To do »
Your output should be each line from the material below that has the word "Note".

# # # # #

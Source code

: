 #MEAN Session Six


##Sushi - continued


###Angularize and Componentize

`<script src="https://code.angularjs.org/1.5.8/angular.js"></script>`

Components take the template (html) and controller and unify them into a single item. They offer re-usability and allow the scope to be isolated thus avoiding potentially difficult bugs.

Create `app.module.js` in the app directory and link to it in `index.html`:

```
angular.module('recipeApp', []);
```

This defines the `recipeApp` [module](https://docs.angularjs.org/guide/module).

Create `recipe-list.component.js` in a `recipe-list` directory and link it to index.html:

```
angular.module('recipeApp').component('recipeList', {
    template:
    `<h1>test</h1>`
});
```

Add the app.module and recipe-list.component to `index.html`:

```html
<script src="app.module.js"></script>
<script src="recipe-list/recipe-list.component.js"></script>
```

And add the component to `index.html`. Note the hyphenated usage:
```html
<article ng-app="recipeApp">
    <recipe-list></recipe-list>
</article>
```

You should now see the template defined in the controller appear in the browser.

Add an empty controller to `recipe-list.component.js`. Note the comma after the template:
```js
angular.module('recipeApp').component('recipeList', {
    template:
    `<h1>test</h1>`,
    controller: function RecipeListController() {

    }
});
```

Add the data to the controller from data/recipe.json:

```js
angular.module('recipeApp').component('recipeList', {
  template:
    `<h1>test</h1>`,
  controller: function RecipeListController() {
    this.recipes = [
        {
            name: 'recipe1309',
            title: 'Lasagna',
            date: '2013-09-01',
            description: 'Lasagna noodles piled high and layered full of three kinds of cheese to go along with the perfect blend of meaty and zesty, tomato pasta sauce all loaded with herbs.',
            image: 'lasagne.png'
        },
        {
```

# # # # #

Solution to the exercise »
And add the component to `index.html`. Note the hyphenated usage:
Add an empty controller to `recipe-list.component.js`. Note the comma after the template:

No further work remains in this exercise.